[Collection entries]

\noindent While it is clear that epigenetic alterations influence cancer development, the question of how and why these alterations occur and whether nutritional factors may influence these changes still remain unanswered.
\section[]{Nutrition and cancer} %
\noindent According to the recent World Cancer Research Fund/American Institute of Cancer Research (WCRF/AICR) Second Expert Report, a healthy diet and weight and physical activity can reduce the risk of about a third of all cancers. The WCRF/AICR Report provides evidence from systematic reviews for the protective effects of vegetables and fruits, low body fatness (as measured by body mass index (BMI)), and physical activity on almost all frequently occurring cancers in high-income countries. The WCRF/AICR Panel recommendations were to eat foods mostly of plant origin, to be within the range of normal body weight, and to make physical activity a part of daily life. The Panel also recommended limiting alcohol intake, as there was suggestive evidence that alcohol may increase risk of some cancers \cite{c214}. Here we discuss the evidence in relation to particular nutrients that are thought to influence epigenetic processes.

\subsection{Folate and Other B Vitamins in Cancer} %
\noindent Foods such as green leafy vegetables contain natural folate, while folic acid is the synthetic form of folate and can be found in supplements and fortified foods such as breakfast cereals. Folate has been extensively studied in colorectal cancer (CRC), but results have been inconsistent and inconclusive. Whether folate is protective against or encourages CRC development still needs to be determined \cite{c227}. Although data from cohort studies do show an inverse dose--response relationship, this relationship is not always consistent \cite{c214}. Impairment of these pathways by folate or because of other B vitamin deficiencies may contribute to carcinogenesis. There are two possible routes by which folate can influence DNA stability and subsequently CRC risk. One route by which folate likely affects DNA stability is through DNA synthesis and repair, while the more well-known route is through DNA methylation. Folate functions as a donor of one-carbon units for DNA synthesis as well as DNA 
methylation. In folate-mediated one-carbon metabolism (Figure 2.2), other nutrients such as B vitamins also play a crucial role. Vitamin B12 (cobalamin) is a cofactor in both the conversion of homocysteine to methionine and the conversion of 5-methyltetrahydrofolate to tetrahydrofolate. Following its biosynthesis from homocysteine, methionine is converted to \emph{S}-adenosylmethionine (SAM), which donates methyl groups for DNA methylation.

• [YOUR INSTRUCTIONS]: For each line in the data, set it down again exactly.

• [YOUR RESPONSE]:
\noindent While it is clear that epigenetic alterations influence cancer development, the question of how and why these alterations occur and whether nutritional factors may influence these changes still remain unanswered.
\section[]{Nutrition and cancer} %
\noindent According to the recent World Cancer Research Fund/American Institute of Cancer Research (WCRF/AICR) Second Expert Report, a healthy diet and weight and physical activity can reduce the risk of about a third of all cancers. The WCRF/AICR Report provides evidence from systematic reviews for the protective effects of vegetables and fruits, low body fatness (as measured by body mass index (BMI)), and physical activity on almost all frequently occurring cancers in high-income countries. The WCRF/AICR Panel recommendations were to eat foods mostly of plant origin, to be within the range of normal body weight, and to make physical activity a part of daily life. The Panel also recommended limiting alcohol intake, as there was suggestive evidence that alcohol may increase risk of some cancers \cite{c214}. Here we discuss the evidence in relation to particular nutrients that are thought to influence epigenetic processes.

\subsection{Folate and Other B Vitamins in Cancer} %
\noindent Foods such as green leafy vegetables contain natural folate, while folic acid is the synthetic form of folate and can be found in supplements and fortified foods such as breakfast cereals. Folate has been extensively studied in colorectal cancer (CRC), but results have been inconsistent and inconclusive. Whether folate is protective against or encourages CRC development still needs to be determined \cite{c227}. Although data from cohort studies do show an inverse dose--response relationship, this relationship is not always consistent \cite{c214}. Impairment of these pathways by folate or because of other B vitamin deficiencies may contribute to carcinogenesis. There are two possible routes by which folate can influence DNA stability and subsequently CRC risk. One route by which folate likely affects DNA stability is through DNA synthesis and repair, while the more well-known route is through DNA methylation. Folate functions as a donor of one-carbon units for DNA synthesis as well as DNA 
methylation. In folate-mediated one-carbon metabolism (Figure 2.2), other nutrients such as B vitamins also play a crucial role. Vitamin B12 (cobalamin) is a cofactor in both the conversion of homocysteine to methionine and the conversion of 5-methyltetrahydrofolate to tetrahydrofolate. Following its biosynthesis from homocysteine, methionine is converted to \emph{S}-adenosylmethionine (SAM), which donates methyl groups for DNA methylation.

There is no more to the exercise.